## What to work on
Give again, word for word, every line in the entries below from the line with "like to create" up to and including the line with "sir. Can’t stop", and no other line.

## Data for this task
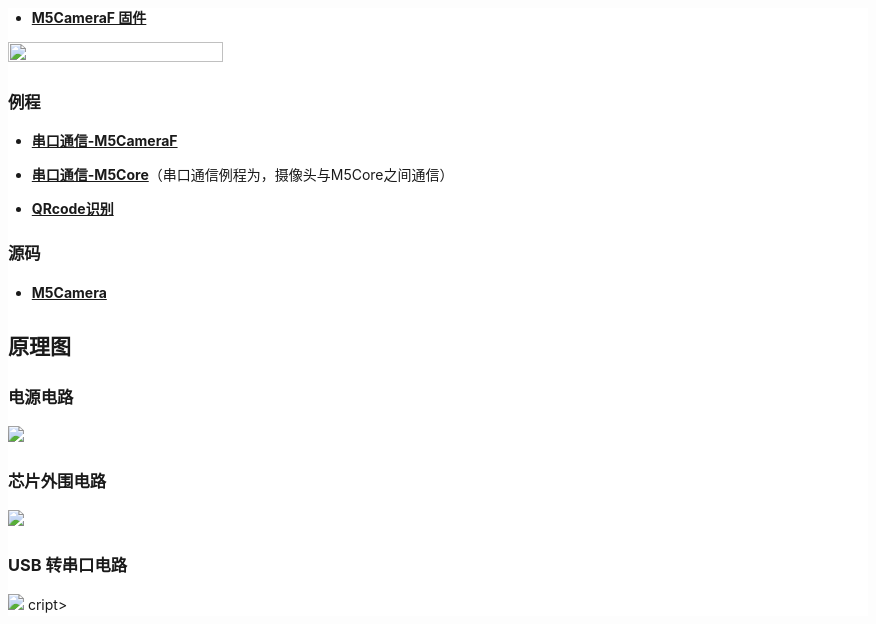 - **[M5CameraF 固件](https://github.com/m5stack/m5stack-cam-psram/tree/master/wifi/wifi_sta/firmware/Camera%20F)**

<img src="assets/img/product_pics/unit/unit_m5camera_f_06.webp" width="50%" height="50%">

### 例程

 - **[串口通信-M5CameraF](https://github.com/m5stack/m5stack-cam-psram/tree/master/uart/firmware/Camera%20F)**

 - **[串口通信-M5Core](https://github.com/m5stack/m5stack-cam-psram/tree/master/uart/arduino)**（串口通信例程为，摄像头与M5Core之间通信）

 - **[QRcode识别](https://github.com/m5stack/m5stack-cam-psram/tree/master/qr/firmware/Camera%20F)**

### 源码

 - **[M5Camera](https://github.com/m5stack/m5stack-cam-psram)**

## 原理图

### 电源电路

<img src="https://m5stack.oss-cn-shenzhen.aliyuncs.com/image/m5-docs_schematic/unit/m5camera_sch_01.webp">

### 芯片外围电路

<img src="https://m5stack.oss-cn-shenzhen.aliyuncs.com/image/m5-docs_schematic/unit/m5camera_sch_02.webp">

### USB 转串口电路

<img src="https://m5stack.oss-cn-shenzhen.aliyuncs.com/image/m5-docs_schematic/unit/m5camera_sch_03.webp">

<script>

   var purchase_link = 'https://m5stack.com/collections/m5-unit/products/fish-eye-camera-module-ov2640';

   var quickstart_link = 'https://docs.m5stack.com/#/zh_CN/quick_start/m5camera/m5camera_quick_start';

   anchor_search(purchase_link,quickstart_link);
   scrollFunc();

</script>cript>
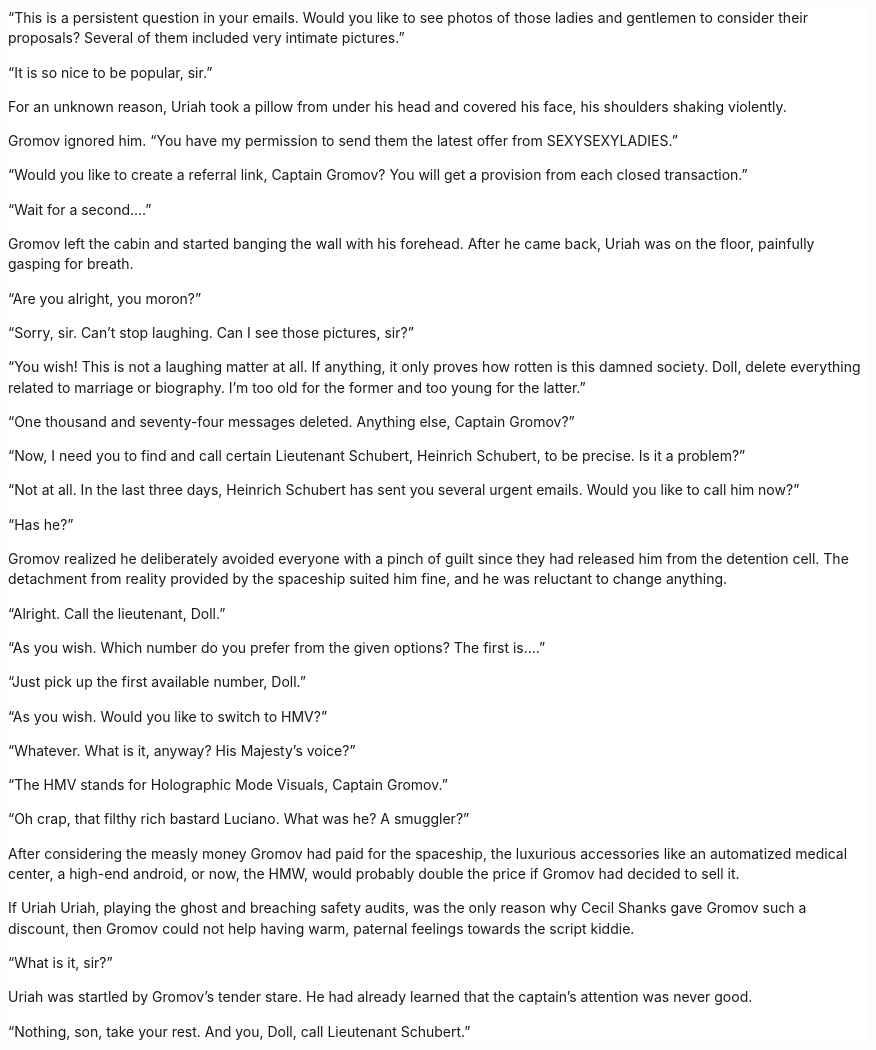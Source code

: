“This is a persistent question in your emails. Would you like to see photos of those ladies and gentlemen to consider their proposals? Several of them included very intimate pictures.”

“It is so nice to be popular, sir.”

For an unknown reason, Uriah took a pillow from under his head and covered his face, his shoulders shaking violently.

Gromov ignored him. “You have my permission to send them the latest offer from SEXYSEXYLADIES.”

“Would you like to create a referral link, Captain Gromov? You will get a provision from each closed transaction.”

“Wait for a second….”

Gromov left the cabin and started banging the wall with his forehead. After he came back, Uriah was on the floor, painfully gasping for breath.

“Are you alright, you moron?”

“Sorry, sir. Can’t stop laughing. Can I see those pictures, sir?”

“You wish! This is not a laughing matter at all. If anything, it only proves how rotten is this damned society. Doll, delete everything related to marriage or biography. I’m too old for the former and too young for the latter.”

“One thousand and seventy-four messages deleted. Anything else, Captain Gromov?”

“Now, I need you to find and call certain Lieutenant Schubert, Heinrich Schubert, to be precise. Is it a problem?”

“Not at all. In the last three days, Heinrich Schubert has sent you several urgent emails. Would you like to call him now?”

“Has he?”

Gromov realized he deliberately avoided everyone with a pinch of guilt since they had released him from the detention cell. The detachment from reality provided by the spaceship suited him fine, and he was reluctant to change anything.

“Alright. Call the lieutenant, Doll.”

“As you wish. Which number do you prefer from the given options? The first is….”

“Just pick up the first available number, Doll.”

“As you wish. Would you like to switch to HMV?”

“Whatever. What is it, anyway? His Majesty’s voice?”

“The HMV stands for Holographic Mode Visuals, Captain Gromov.”

“Oh crap, that filthy rich bastard Luciano. What was he? A smuggler?”

After considering the measly money Gromov had paid for the spaceship, the luxurious accessories like an automatized medical center, a high-end android, or now, the HMW, would probably double the price if Gromov had decided to sell it.

If Uriah Uriah, playing the ghost and breaching safety audits, was the only reason why Cecil Shanks gave Gromov such a discount, then Gromov could not help having warm, paternal feelings towards the script kiddie.

“What is it, sir?”

Uriah was startled by Gromov’s tender stare. He had already learned that the captain’s attention was never good.

“Nothing, son, take your rest. And you, Doll, call Lieutenant Schubert.”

## Response area
“Would you like to create a referral link, Captain Gromov? You will get a provision from each closed transaction.”

“Wait for a second….”

Gromov left the cabin and started banging the wall with his forehead. After he came back, Uriah was on the floor, painfully gasping for breath.

“Are you alright, you moron?”

“Sorry, sir. Can’t stop laughing. Can I see those pictures, sir?”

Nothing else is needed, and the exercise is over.